*** RECORDED INFORMATION Section Begins ***
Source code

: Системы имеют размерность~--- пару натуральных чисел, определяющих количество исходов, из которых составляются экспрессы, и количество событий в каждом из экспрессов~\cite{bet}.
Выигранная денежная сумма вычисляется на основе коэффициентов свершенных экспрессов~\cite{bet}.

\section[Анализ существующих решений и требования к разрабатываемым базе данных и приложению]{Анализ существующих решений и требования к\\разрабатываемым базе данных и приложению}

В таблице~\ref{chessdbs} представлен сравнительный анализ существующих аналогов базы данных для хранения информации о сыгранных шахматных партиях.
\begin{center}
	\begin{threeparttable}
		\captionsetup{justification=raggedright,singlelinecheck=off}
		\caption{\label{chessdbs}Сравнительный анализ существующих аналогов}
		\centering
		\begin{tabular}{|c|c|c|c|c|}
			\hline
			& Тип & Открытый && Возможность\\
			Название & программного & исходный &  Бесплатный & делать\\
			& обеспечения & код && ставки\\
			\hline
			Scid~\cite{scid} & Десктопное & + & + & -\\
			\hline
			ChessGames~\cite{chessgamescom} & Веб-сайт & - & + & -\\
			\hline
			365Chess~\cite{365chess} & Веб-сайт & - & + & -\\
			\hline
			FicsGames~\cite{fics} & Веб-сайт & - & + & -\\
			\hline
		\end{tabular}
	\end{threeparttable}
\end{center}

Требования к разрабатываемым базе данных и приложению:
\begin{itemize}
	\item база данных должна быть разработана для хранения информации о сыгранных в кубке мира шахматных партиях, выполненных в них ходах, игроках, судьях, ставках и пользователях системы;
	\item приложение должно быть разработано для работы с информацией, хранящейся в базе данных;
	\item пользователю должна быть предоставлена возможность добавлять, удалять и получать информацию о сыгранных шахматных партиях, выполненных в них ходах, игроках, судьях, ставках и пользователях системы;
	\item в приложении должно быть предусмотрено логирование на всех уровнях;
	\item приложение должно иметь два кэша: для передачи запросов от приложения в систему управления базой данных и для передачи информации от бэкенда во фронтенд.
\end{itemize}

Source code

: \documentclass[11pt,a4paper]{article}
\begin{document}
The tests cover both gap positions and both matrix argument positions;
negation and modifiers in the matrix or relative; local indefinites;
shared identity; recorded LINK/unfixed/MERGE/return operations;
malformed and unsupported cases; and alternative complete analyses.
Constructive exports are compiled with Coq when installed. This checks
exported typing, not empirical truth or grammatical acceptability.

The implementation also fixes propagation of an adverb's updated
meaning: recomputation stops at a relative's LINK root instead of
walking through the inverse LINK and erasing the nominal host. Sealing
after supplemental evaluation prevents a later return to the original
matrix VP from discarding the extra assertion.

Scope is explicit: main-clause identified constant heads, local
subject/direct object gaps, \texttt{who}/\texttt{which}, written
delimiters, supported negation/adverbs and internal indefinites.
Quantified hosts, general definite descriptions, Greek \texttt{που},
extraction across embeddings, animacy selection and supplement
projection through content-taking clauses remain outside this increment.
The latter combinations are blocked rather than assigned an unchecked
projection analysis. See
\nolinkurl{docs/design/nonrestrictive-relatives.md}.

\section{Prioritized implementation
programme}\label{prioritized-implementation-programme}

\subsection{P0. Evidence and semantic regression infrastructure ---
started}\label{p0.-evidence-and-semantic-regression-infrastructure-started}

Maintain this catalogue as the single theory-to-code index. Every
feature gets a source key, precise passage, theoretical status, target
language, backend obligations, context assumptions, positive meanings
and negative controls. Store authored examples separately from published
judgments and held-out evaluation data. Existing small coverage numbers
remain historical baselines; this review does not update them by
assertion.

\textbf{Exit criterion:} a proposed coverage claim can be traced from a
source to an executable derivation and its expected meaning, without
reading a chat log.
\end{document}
*** RECORDED INFORMATION Section Ends ***
Using the material, find how many lines hold the word "infrastructure". Give the number by itself.

RESPONSE FOR THIS EXERCISE ▸
2